El general Juan Carlos Onganía aplicó, con apoyo del FMI, un fuerte programa liberal orientado
a satisfacer los intereses de los grandes grupos económicos, al tiempo que, bajo los auspicios
de la Doctrina de la Seguridad Nacional impulsada por Estados Unidos, convirtió la persecución
del peronismo en la del comunismo y de las guerrillas. Implantó una rígida censura, que
alcanzó a toda la prensa y a todas las manifestaciones culturales, incluyendo la intervención de
las universidades y la expulsión de profesores opositores, que derivó en lo que se conoce como
la “fuga de cerebros”. Sin embargo, las movilizaciones estudiantiles, las insurrecciones
populares (como el Cordobazo) y la organización guerrillera debilitaron al gobierno
provocando un golpe interno. En junio de 1970 asumiría Roberto Levingston, de corte
nacionalista, que no lograría contener las protestas populares y la actividad guerrillera. Una
segunda manifestación popular en Córdoba, conocida como el “Viborazo”, dio por tierra con
este nuevo gobierno. En marzo de 1971, asumió Alejandro Agustín Lanusse, quien propugnó
una política conciliatoria, a través del GAN (Gran Acuerdo Nacional), permitiendo el regreso de
Juan Domingo Perón y convocando a elecciones nacionales sin proscripciones para el
peronismo.
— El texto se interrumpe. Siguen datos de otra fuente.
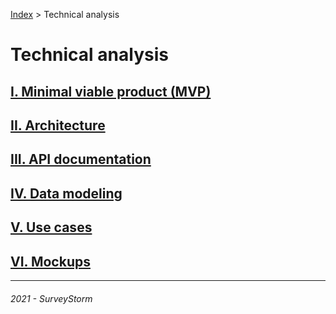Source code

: [Index](../../../README.md) > Technical analysis

# Technical analysis

## [I. Minimal viable product (MVP)](mvp.md)

## [II. Architecture](architecture.md)

## [III. API documentation](api/README.md)

## [IV. Data modeling](data_modeling.md)

## [V. Use cases](use_cases/README.md)

## [VI. Mockups](mockup/README.md)

---
###### 2021 - SurveyStorm
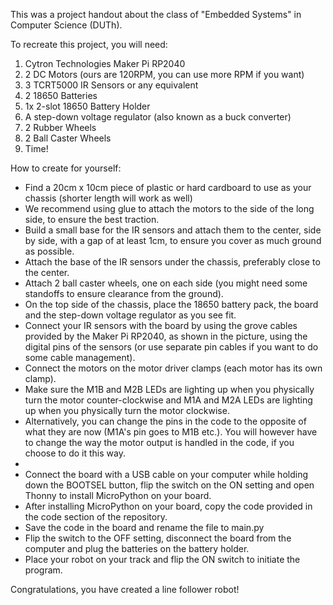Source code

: This was a project handout about the class of "Embedded Systems" in Computer Science (DUTh).

To recreate this project, you will need:
  1) Cytron Technologies Maker Pi RP2040
  2) 2 DC Motors (ours are 120RPM, you can use more RPM if you want)
  3) 3 TCRT5000 IR Sensors or any equivalent
  4) 2 18650 Batteries
  5) 1x 2-slot 18650 Battery Holder
  6) A step-down voltage regulator (also known as a buck converter)
  7) 2 Rubber Wheels
  8) 2 Ball Caster Wheels
  9) Time!

How to create for yourself:

-  Find a 20cm x 10cm piece of plastic or hard cardboard to use as your chassis (shorter length will work as well)
-  We recommend using glue to attach the motors to the side of the long side, to ensure the best traction.
-  Build a small base for the IR sensors and attach them to the center, side by side, with a gap of at least 1cm, to ensure you cover as much ground as possible.
-  Attach the base of the IR sensors under the chassis, preferably close to the center.
-  Attach 2 ball caster wheels, one on each side (you might need some standoffs to ensure clearance from the ground).
-  On the top side of the chassis, place the 18650 battery pack, the board and the step-down voltage regulator as you see fit.
-  Connect your IR sensors with the board by using the grove cables provided by the Maker Pi RP2040, as shown in the picture, using the digital pins of the sensors (or use separate pin cables if you want to do some cable management).
-  Connect the motors on the motor driver clamps (each motor has its own clamp).
-  Make sure the M1B and M2B LEDs are lighting up when you physically turn the motor counter-clockwise and M1A and M2A LEDs are lighting up when you physically turn the motor clockwise.
-  Alternatively, you can change the pins in the code to the opposite of what they are now (M1A's pin goes to M1B etc.). You will however have to change the way the motor output is handled in the code, if you choose to do it this way.
-  
-  Connect the board with a USB cable on your computer while holding down the BOOTSEL button, flip the switch on the ON setting and open Thonny to install MicroPython on your board.
-  After installing MicroPython on your board, copy the code provided in the code section of the repository.
-  Save the code in the board and rename the file to main.py
-  Flip the switch to the OFF setting, disconnect the board from the computer and plug the batteries on the battery holder.
-  Place your robot on your track and flip the ON switch to initiate the program.

Congratulations, you have created a line follower robot!
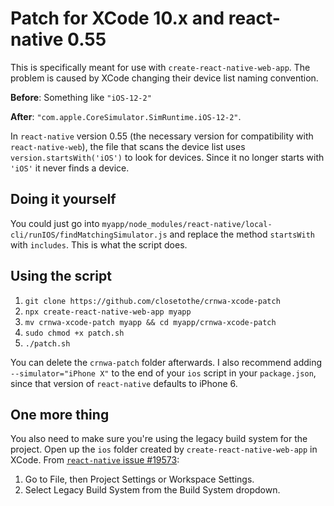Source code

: # Patch for XCode 10.x and react-native 0.55
This is specifically meant for use with `create-react-native-web-app`. The problem is caused by XCode changing their device list naming convention.  


**Before**: Something like `"iOS-12-2"`  

**After**: `"com.apple.CoreSimulator.SimRuntime.iOS-12-2"`. 


In `react-native` version 0.55 (the necessary version for compatibility with `react-native-web`), the file that scans the device list uses `version.startsWith('iOS')` to look for devices. Since it no longer starts with `'iOS'` it never finds a device.

## Doing it yourself
You could just go into `myapp/node_modules/react-native/local-cli/runIOS/findMatchingSimulator.js` and replace the method `startsWith` with `includes`. This is what the script does.

## Using the script

1. `git clone https://github.com/closetothe/crnwa-xcode-patch`
2. `npx create-react-native-web-app myapp`
3. `mv crnwa-xcode-patch myapp && cd myapp/crnwa-xcode-patch`
4. `sudo chmod +x patch.sh`
5. `./patch.sh`

You can delete the `crnwa-patch` folder afterwards. I also recommend adding `--simulator="iPhone X"` to the end of your `ios` script in your `package.json`, since that version of `react-native` defaults to iPhone 6.

## One more thing
You also need to make sure you're using the legacy build system for the project. Open up the `ios` folder created by `create-react-native-web-app` in XCode. From [`react-native` issue #19573](https://github.com/facebook/react-native/issues/19573):  



1. Go to File, then Project Settings or Workspace Settings.
2. Select Legacy Build System from the Build System dropdown.
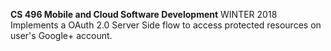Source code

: <b>CS 496 Mobile and Cloud Software Development</b> WINTER 2018 <br>
Implements a OAuth 2.0 Server Side flow to access protected resources on user's Google+ account.

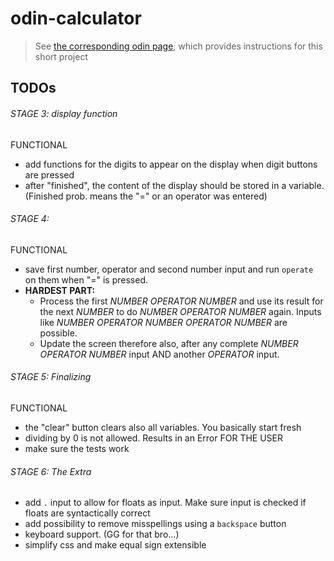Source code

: # odin-calculator
> See [the corresponding odin page](https://www.theodinproject.com/lessons/foundations-calculator), which provides instructions for this short project

## TODOs
###### STAGE 3: display function
FUNCTIONAL
- add functions for the digits to appear on the display when digit buttons are pressed
- after "finished", the content of the display should be stored in a variable. (Finished prob. means the "=" or an operator was entered)
###### STAGE 4: 
FUNCTIONAL
- save first number, operator and second number input and run `operate` on them when "=" is pressed. 
- **HARDEST PART:** 
  - Process the first *NUMBER OPERATOR NUMBER* and use its result for the next *NUMBER* to do *NUMBER OPERATOR NUMBER* again. Inputs like *NUMBER OPERATOR NUMBER OPERATOR NUMBER* are possible. 
  - Update the screen therefore also, after any complete *NUMBER OPERATOR NUMBER* input AND another *OPERATOR* input.
###### STAGE 5: Finalizing
FUNCTIONAL
- the "clear" button clears also all variables. You basically start fresh
- dividing by 0 is not allowed. Results in an Error FOR THE USER
- make sure the tests work
###### STAGE 6: The Extra
- add `.` input to allow for floats as input. Make sure input is checked if floats are syntactically correct
- add possibility to remove misspellings using a `backspace` button
- keyboard support. (GG for that bro...)
- simplify css and make equal sign extensible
En marzo de 1973, el triunfo sería para los candidatos de esa fuerza, Héctor
Cámpora y Vicente Solano Lima.
Entre 1973 y 1976 gobernó nuevamente el peronismo con cuatro presidentes (Cámpora, 1973;
Lastiri, 1973; Perón, 1973-1974; e Isabel Perón 1974-1976), quienes intentaron retomar
algunas de las medidas sociales del primer peronismo, como el impulso de la industria y la
acción social, el mejoramiento de los sueldos y el control de precios. Pero los conflictos
internos del movimiento peronista y la guerrilla, sumados a la crisis económica mundial de
1973, complicaron la situación, que se agravó aún más con la muerte de Perón en 1974 y la
incapacidad de su sucesora, Isabel Perón, de conducir el país. Esta crisis fue aprovechada para
terminar con el gobierno democrático y dar un nuevo golpe militar, que contó una vez más con
un amplio respaldo civil.
Dictadura (1976-1983)
La dictadura militar que gobernó el país entre 1976 y 1983 contó con el decisivo respaldo de
los grandes grupos económicos nacionales y el financiamiento permanente de los grandes
bancos internacionales y los organismos internacionales de crédito, como el Banco Mundial y
el FMI. El saldo de su gestión fue el de miles de muertos y desaparecidos, centenares de miles
de exiliados, la derrota del Ejército argentino en Malvinas, la multiplicación de la deuda
externa por cinco, la destrucción de gran parte del aparato productivo nacional y la quiebra y
el vaciamiento de la totalidad de las empresas públicas a causa de la corrupción de sus
directivos y de la implementación de una política económica que beneficiaba a los grupos
económicos locales y extranjeros.
El 10 de diciembre de 1983, después de casi veinte años, el radicalismo volvía al gobierno tras
el triunfo de Raúl Alfonsín. Empujado por la fuerza de los organismos de derechos humanos
que nacían tras la feroz represión militar, el líder radical abrió las puertas a las denuncias y a
una primera investigación sobre los crímenes de lesa humanidad cometidos durante la
dictadura, que se reflejó en el informe de la CONADEP y que permitió que fueran juzgadas las
cúpulas militares en el Juicio a las Juntas. Aunque insuficiente para algunos organismos, la
política de derechos humanos de Alfonsín fue severamente atacada por amplios sectores
militares, que produjeron el movimiento carapintada, los retrocesos hacia las Leyes de
Obediencia Debida y Punto Final, y el último intento guerrillero que culminó en la masacre de
La Tablada. Pero lo que había cambiado sustancialmente eran las bases económicas. Con el
creciente poderío de los grupos financieros y un mecanismo de endeudamiento externo
incontrolable, Alfonsín cedió ante las recetas liberales y no logró reencauzar una economía
desindustrializada y anémica. Con escaso apoyo social, frente a un peronismo conspirativo y
con los grupos económicos en contra, la hiperinflación obligó a Alfonsín a renunciar antes de
tiempo. Vendría el tiempo del “menemato”.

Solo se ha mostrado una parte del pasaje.